*EXERCISE INPUTS*
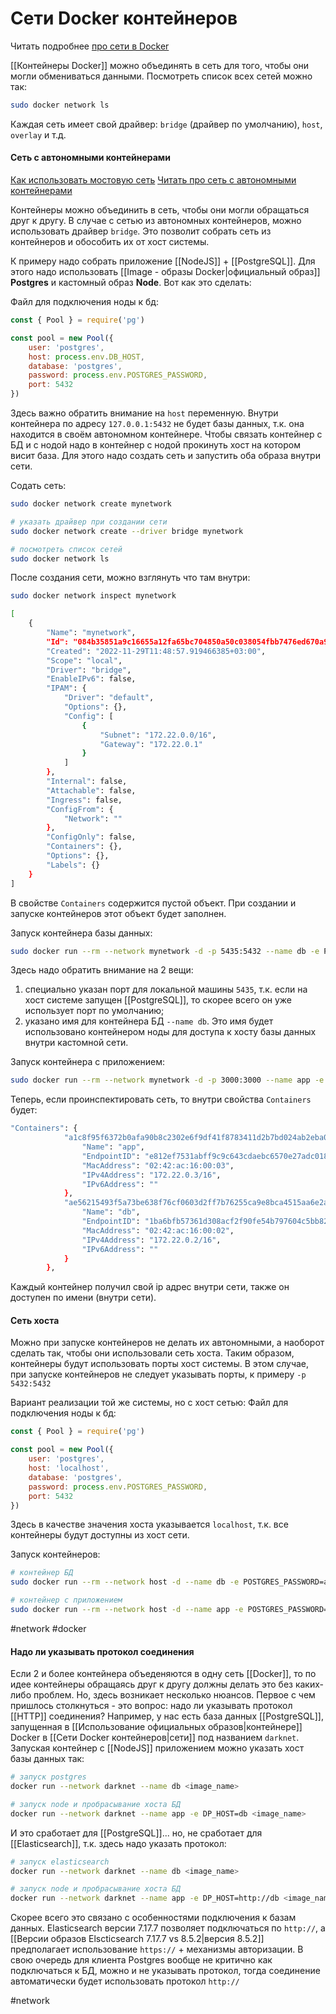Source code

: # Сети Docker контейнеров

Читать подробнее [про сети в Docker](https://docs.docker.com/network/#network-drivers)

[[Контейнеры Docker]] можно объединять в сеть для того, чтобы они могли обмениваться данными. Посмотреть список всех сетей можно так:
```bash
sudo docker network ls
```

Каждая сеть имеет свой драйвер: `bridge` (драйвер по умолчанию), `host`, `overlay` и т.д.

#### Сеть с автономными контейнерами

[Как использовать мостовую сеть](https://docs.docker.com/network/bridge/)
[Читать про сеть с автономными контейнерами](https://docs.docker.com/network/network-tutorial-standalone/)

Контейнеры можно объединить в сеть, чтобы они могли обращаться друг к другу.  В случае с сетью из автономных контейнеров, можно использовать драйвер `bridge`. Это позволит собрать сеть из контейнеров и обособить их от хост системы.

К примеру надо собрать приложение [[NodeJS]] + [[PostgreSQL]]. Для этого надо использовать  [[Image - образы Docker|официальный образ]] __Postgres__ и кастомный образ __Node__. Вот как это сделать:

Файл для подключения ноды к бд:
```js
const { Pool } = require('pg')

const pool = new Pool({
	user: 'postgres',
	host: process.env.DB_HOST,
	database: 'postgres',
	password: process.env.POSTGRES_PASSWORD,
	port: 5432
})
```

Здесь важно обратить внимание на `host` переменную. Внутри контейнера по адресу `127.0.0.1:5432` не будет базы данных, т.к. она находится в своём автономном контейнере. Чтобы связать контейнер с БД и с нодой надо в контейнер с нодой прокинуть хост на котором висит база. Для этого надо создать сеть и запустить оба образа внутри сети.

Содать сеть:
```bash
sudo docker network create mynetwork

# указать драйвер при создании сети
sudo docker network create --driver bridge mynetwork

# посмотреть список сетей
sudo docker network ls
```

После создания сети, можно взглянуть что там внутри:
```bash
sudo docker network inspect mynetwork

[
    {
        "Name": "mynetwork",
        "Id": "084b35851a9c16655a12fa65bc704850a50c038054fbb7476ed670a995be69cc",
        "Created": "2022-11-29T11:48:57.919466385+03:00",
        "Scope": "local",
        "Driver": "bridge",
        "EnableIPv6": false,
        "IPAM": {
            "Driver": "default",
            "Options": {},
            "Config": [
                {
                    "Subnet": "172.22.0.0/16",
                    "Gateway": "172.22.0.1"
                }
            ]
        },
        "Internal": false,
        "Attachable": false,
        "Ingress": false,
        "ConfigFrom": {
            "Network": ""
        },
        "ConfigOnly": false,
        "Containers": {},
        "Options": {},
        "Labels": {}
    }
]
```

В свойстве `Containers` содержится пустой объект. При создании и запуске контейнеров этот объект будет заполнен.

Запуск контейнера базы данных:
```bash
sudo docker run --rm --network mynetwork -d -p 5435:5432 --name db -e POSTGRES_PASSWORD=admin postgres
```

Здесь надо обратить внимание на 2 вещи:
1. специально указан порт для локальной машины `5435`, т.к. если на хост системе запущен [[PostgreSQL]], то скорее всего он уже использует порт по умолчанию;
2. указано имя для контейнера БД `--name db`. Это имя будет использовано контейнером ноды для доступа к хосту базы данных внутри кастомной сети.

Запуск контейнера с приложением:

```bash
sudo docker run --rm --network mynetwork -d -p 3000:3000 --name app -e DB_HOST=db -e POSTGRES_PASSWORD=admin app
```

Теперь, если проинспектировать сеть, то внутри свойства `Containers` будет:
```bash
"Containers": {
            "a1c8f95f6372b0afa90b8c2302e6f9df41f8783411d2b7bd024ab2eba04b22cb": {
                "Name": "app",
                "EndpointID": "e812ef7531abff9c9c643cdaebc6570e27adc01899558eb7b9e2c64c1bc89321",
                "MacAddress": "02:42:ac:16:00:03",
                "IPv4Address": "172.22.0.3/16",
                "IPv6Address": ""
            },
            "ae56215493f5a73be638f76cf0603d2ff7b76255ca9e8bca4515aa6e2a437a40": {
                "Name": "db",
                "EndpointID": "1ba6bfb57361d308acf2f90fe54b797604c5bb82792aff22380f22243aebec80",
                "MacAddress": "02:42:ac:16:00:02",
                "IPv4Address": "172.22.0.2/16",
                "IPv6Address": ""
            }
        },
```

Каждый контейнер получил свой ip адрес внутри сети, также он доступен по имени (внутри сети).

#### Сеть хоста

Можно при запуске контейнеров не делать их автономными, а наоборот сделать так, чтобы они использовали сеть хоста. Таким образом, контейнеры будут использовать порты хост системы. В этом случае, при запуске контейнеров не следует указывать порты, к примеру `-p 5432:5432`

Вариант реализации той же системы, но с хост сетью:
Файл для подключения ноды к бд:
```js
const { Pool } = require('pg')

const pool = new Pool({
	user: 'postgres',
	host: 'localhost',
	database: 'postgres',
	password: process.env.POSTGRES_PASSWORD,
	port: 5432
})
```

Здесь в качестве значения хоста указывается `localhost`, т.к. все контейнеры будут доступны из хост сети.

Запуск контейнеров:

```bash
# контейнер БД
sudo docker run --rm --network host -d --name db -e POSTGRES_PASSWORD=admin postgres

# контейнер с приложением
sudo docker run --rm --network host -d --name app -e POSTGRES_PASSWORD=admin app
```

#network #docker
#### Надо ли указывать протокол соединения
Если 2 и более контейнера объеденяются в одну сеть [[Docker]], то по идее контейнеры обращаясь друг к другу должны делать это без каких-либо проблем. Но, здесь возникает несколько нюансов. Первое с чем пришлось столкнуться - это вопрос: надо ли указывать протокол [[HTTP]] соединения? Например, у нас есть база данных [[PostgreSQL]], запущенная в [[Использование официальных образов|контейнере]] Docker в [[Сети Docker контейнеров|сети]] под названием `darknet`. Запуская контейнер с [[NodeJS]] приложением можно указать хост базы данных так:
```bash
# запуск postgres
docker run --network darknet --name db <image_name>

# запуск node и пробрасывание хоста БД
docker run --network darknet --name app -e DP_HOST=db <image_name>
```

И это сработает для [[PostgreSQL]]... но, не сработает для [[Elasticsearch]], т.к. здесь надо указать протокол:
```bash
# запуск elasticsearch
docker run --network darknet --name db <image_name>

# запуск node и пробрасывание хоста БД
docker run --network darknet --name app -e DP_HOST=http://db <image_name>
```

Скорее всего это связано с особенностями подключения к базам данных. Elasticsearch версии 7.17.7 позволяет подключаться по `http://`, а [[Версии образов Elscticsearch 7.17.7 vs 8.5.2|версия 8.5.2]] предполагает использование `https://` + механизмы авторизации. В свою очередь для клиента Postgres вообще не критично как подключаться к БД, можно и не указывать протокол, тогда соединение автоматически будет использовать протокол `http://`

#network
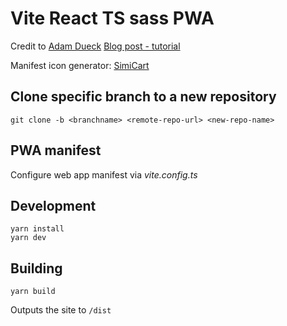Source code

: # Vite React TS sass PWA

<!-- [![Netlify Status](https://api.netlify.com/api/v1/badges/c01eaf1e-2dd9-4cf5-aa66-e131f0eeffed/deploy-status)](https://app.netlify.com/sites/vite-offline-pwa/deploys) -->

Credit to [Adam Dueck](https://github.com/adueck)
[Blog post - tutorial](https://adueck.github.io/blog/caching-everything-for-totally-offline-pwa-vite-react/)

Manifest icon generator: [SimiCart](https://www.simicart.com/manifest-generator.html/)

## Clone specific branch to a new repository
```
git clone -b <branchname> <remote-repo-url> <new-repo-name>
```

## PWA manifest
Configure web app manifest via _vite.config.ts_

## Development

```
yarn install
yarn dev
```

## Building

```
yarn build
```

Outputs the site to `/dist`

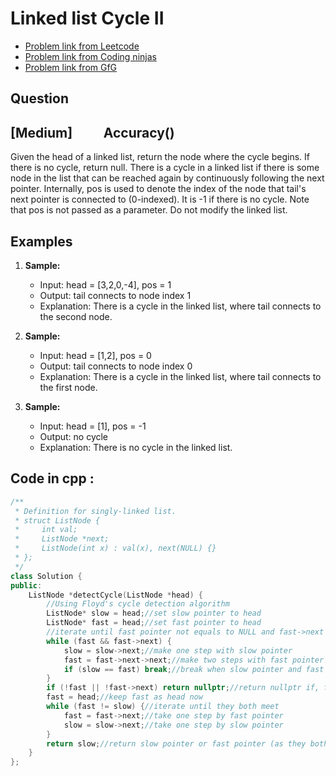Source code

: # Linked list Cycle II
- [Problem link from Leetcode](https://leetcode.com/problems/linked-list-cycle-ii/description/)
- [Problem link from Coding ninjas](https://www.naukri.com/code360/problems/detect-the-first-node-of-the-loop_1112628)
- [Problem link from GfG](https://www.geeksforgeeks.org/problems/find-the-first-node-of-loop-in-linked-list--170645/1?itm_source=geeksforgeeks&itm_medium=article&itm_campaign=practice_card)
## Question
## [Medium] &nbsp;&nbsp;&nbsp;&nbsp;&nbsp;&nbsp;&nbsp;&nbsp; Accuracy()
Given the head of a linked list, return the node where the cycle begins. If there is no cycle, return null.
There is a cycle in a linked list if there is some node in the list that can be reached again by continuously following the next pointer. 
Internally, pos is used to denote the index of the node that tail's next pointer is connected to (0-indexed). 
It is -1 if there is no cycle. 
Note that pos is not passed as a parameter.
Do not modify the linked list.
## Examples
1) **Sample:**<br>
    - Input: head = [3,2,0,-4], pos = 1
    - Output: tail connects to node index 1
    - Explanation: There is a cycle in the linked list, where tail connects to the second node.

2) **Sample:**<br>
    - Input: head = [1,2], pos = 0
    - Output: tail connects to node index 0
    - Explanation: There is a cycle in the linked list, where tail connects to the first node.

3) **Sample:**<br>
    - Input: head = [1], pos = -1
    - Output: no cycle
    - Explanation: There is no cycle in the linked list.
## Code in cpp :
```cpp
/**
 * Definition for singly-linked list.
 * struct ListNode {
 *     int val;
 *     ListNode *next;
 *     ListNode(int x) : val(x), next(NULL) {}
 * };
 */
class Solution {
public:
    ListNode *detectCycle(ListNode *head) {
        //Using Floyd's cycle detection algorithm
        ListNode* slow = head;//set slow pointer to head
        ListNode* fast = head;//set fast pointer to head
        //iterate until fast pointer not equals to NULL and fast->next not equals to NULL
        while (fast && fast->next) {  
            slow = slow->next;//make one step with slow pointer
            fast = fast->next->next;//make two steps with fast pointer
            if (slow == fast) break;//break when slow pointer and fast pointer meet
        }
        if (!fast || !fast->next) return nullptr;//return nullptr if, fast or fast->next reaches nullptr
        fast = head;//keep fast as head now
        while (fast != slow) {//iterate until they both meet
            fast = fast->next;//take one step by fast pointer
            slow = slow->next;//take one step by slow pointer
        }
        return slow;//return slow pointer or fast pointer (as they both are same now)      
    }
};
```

*EXERCISE REQUIREMENTS*
I need every line from the material that contains the word "with".

*RESULT OF THIS TASK*
            slow = slow->next;//make one step with slow pointer
            fast = fast->next->next;//make two steps with fast pointer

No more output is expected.